[Stored data entries]
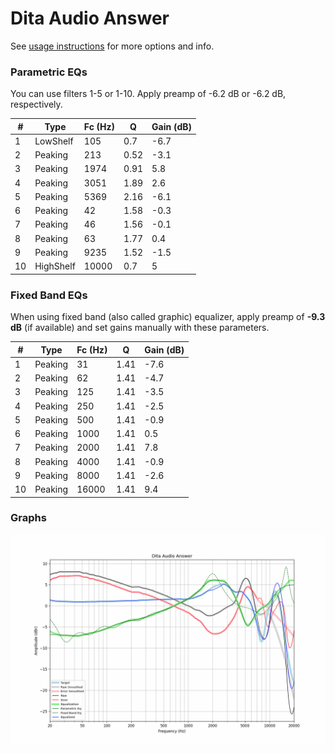 # Dita Audio Answer
See [usage instructions](https://github.com/jaakkopasanen/AutoEq#usage) for more options and info.

### Parametric EQs
You can use filters 1-5 or 1-10. Apply preamp of -6.2 dB or -6.2 dB, respectively.

|   # | Type      |   Fc (Hz) |    Q |   Gain (dB) |
|-----|-----------|-----------|------|-------------|
|   1 | LowShelf  |       105 | 0.7  |        -6.7 |
|   2 | Peaking   |       213 | 0.52 |        -3.1 |
|   3 | Peaking   |      1974 | 0.91 |         5.8 |
|   4 | Peaking   |      3051 | 1.89 |         2.6 |
|   5 | Peaking   |      5369 | 2.16 |        -6.1 |
|   6 | Peaking   |        42 | 1.58 |        -0.3 |
|   7 | Peaking   |        46 | 1.56 |        -0.1 |
|   8 | Peaking   |        63 | 1.77 |         0.4 |
|   9 | Peaking   |      9235 | 1.52 |        -1.5 |
|  10 | HighShelf |     10000 | 0.7  |         5   |

### Fixed Band EQs
When using fixed band (also called graphic) equalizer, apply preamp of **-9.3 dB** (if available) and set gains manually with these parameters.

|   # | Type    |   Fc (Hz) |    Q |   Gain (dB) |
|-----|---------|-----------|------|-------------|
|   1 | Peaking |        31 | 1.41 |        -7.6 |
|   2 | Peaking |        62 | 1.41 |        -4.7 |
|   3 | Peaking |       125 | 1.41 |        -3.5 |
|   4 | Peaking |       250 | 1.41 |        -2.5 |
|   5 | Peaking |       500 | 1.41 |        -0.9 |
|   6 | Peaking |      1000 | 1.41 |         0.5 |
|   7 | Peaking |      2000 | 1.41 |         7.8 |
|   8 | Peaking |      4000 | 1.41 |        -0.9 |
|   9 | Peaking |      8000 | 1.41 |        -2.6 |
|  10 | Peaking |     16000 | 1.41 |         9.4 |

### Graphs
![](./Dita%20Audio%20Answer.png)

> **Task to complete**
In the data above, tally the lines that contain the string "Type" and give that figure alone.

> **Solution to this exercise**
2